Casi todas mis amigas adoptaron los nombres de sus maridos cuando se casaron, y yo no quería que mi marido se sintiera disminuido por no hacerlo. Me preocupaba cómo se vería si mantenía mi nombre, como si tuviera un pie fuera de la puerta, lo cual, explica Agresta, es una razón común por la que las mujeres cambian su nombre. «Pero, ¿por qué es la mujer la que se ve en la tesitura de tener que cambiar su nombre y renunciar a su identidad ya establecida?», dice. «¿Por qué si una mujer mantiene su nombre de alguna manera ‘debilita’ a su marido, pero cuando un hombre mantiene el suyo no ocurre lo contrario?»
¿Y ahora qué? Durante 13 años he construido una nueva vida como Sra. Goldschneider. No voy a cambiar mi nombre de nuevo ahora. Pero quiero que mi hija se sienta libre de tomar una decisión que yo no sentí, y que se detenga antes de renunciar a un nombre que ha definido toda su vida prematrimonial, independientemente de lo que finalmente decida hacer. ¿Cómo explicarle que su nombre no influye en el amor que siente por su pareja ni en la relación con sus hijos? Agresta cree que no hay una forma generalizada de aconsejar a una mujer sobre eso, ya que ese consejo se adaptaría para abordar de dónde provienen esas preocupaciones y temores.

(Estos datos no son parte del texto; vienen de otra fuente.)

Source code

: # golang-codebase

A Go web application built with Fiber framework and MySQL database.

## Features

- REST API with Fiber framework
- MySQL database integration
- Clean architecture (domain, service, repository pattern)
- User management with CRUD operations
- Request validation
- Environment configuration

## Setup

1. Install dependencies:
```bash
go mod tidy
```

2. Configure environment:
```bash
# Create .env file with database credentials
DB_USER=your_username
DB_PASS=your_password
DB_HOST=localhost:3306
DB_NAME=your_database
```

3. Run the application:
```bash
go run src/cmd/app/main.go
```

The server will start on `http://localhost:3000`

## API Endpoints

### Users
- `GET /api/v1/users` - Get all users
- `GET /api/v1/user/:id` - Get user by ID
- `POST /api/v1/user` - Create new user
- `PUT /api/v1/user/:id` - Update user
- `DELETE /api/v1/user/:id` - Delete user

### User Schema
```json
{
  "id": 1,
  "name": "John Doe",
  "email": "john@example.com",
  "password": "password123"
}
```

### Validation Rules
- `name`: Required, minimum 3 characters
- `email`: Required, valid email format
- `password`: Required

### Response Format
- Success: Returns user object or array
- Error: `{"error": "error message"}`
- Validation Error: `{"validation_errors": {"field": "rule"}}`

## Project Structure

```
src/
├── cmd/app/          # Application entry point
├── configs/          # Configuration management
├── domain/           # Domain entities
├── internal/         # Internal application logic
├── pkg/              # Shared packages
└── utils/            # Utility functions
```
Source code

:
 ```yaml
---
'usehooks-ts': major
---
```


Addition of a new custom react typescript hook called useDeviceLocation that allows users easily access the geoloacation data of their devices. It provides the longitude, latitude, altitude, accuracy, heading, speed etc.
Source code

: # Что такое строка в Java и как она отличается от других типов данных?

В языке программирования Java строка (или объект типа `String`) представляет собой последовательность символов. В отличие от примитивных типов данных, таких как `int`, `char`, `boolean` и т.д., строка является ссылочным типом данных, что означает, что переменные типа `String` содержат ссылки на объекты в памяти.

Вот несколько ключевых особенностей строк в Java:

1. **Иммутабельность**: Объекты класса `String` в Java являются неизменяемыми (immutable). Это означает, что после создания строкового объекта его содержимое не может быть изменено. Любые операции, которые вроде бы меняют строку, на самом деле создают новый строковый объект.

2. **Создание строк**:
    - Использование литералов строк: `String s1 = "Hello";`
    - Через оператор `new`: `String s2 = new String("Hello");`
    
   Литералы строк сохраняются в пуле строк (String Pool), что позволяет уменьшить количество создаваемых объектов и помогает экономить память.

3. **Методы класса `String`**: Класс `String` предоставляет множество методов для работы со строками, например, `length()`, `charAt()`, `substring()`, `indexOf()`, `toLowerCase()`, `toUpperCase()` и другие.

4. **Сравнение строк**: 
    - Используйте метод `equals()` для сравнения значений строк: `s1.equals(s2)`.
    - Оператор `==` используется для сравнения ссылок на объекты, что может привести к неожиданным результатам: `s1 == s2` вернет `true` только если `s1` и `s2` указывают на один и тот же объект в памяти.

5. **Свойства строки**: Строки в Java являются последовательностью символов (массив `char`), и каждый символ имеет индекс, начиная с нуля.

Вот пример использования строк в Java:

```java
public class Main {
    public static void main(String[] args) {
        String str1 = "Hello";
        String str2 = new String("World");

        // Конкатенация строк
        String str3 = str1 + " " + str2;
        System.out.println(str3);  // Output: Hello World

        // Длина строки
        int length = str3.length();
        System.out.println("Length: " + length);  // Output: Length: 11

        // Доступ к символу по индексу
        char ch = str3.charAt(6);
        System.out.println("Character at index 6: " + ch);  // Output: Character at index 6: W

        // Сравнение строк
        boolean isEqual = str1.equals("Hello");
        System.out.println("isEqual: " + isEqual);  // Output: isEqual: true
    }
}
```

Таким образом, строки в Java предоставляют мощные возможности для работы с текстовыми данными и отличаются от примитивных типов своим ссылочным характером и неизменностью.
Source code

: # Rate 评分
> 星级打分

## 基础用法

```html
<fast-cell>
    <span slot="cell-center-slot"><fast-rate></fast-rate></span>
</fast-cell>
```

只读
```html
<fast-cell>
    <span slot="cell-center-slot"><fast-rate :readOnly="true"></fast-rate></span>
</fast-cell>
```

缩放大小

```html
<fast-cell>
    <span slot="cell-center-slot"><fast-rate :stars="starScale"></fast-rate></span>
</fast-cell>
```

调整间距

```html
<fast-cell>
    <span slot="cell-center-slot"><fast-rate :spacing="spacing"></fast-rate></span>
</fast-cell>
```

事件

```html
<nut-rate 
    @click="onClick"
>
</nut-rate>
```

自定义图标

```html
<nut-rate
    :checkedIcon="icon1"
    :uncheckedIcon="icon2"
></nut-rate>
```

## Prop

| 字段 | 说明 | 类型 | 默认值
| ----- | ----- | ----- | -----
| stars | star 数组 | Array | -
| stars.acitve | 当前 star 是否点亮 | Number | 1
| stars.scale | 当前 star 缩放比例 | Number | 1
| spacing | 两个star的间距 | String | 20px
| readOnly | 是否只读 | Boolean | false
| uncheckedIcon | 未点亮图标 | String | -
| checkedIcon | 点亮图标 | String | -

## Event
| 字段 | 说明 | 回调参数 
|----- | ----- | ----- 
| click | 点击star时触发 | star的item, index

Así que le diré a mi hija lo que he aprendido por mi cuenta, durante 11 años de ser madre: Que el amor por tu hijo no tiene nada que ver con el nombre que firmas en un documento. Está mucho más allá de cualquier designación legal. Seguirás siendo mamá, independientemente de cómo te llame el mundo, y tus hijos te querrán igual, sin importar tu apellido.
Le diré que se case con alguien que la haga sentir empoderada, y que tenga la suficiente seguridad para romper la tradición cuando sea importante para ella. Mirando hacia atrás, estoy segura de que mi marido habría apoyado plenamente mi decisión de mantener mi nombre, si hubiera tenido las agallas de darme esa opción.
Y les diré a todos mis hijos que tengan el valor de, al menos, considerar todas las posibilidades, que vivan la vida según sus propios términos, y que se aseguren de que la gente los conozca como fuertes y valientes, independientemente del nombre que acaben teniendo.